[Items from a dataset]
--------------------------------

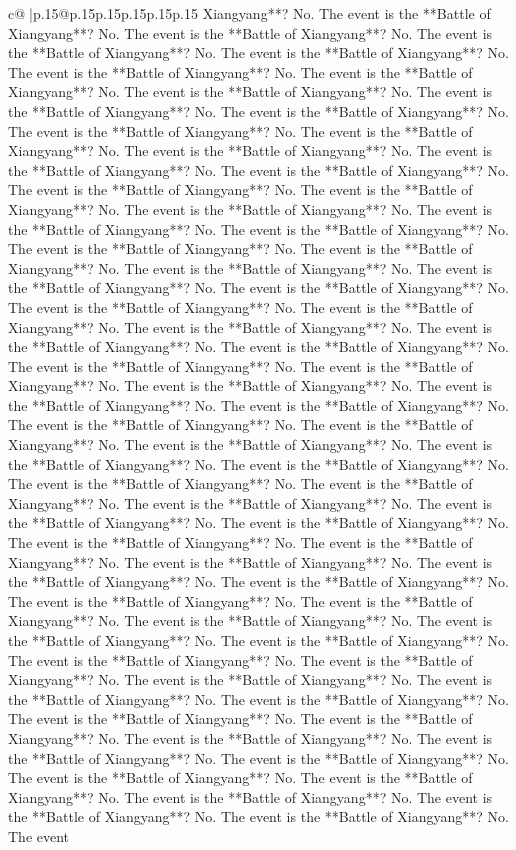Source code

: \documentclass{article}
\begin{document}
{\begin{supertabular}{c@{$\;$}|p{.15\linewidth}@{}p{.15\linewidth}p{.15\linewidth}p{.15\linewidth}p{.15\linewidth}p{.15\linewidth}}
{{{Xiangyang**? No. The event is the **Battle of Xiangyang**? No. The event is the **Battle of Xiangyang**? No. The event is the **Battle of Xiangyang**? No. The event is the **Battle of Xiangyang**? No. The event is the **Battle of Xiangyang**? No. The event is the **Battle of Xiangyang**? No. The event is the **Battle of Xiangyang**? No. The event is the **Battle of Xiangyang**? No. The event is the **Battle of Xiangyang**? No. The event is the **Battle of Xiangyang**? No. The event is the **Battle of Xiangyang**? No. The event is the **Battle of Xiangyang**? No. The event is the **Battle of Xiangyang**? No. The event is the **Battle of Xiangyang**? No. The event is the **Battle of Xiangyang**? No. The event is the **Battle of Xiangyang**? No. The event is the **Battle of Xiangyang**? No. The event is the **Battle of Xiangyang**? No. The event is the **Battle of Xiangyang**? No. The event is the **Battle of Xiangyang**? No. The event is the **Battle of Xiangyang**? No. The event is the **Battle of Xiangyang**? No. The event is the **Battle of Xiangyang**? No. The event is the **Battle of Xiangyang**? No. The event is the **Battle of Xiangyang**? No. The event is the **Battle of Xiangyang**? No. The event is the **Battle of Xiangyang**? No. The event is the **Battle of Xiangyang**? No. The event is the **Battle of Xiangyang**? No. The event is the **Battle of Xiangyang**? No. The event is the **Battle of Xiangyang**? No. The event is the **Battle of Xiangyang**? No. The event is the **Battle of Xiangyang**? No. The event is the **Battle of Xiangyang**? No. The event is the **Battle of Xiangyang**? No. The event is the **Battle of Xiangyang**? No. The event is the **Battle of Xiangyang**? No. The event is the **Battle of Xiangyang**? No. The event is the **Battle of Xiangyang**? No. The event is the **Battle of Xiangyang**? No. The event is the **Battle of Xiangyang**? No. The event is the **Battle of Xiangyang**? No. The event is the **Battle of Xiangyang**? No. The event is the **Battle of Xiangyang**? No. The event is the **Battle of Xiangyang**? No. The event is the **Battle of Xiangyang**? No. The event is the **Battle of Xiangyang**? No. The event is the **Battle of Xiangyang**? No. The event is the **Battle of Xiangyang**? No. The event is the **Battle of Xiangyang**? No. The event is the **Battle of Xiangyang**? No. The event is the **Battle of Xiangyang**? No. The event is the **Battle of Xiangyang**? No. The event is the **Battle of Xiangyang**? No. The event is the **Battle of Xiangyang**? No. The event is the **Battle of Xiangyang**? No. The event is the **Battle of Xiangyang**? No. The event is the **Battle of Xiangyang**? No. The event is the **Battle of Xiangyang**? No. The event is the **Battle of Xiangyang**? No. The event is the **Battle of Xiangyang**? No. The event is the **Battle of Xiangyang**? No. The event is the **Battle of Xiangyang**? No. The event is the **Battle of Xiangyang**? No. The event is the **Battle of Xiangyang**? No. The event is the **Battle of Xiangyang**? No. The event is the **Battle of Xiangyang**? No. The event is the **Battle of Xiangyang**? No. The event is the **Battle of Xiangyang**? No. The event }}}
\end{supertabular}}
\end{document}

--------------------------------

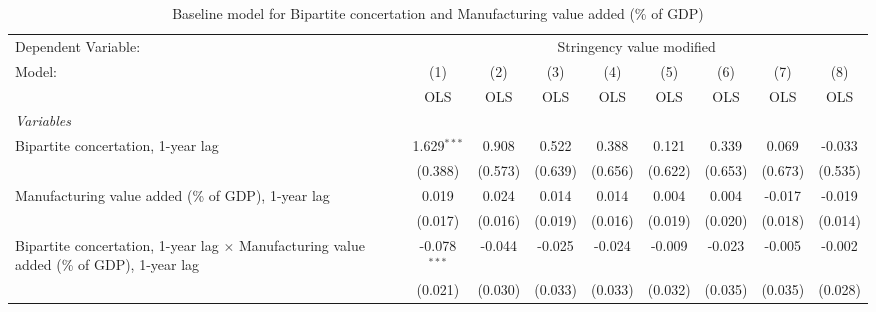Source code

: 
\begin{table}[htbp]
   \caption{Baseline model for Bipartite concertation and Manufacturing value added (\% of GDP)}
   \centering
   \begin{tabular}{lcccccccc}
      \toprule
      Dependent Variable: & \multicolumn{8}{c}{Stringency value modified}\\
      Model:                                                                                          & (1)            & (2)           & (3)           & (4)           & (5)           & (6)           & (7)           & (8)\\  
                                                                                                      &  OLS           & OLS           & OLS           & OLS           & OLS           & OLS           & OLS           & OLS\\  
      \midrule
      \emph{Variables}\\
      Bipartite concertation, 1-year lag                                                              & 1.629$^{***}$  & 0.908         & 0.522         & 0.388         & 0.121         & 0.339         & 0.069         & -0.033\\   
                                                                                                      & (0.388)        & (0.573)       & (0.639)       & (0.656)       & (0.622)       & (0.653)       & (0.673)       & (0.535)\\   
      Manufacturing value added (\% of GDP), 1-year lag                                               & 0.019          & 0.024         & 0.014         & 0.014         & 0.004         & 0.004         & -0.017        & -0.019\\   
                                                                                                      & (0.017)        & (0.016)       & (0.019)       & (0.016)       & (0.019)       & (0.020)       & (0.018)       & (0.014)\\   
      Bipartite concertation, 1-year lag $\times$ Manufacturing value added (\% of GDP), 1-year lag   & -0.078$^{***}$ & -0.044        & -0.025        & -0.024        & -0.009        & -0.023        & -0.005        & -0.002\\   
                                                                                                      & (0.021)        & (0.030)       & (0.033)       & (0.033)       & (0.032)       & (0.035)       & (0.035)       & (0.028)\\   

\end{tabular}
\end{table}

--------------------------------

# EXERCISE INSTRUCTIONS
Copy out, word for word, the part of the entries above that begins at the line with "model for Bipartite" and ends at the line with "Dependent Variable: &", including both.

# REPLY TO THE TASK
   \caption{Baseline model for Bipartite concertation and Manufacturing value added (\% of GDP)}
   \centering
   \begin{tabular}{lcccccccc}
      \toprule
      Dependent Variable: & \multicolumn{8}{c}{Stringency value modified}\\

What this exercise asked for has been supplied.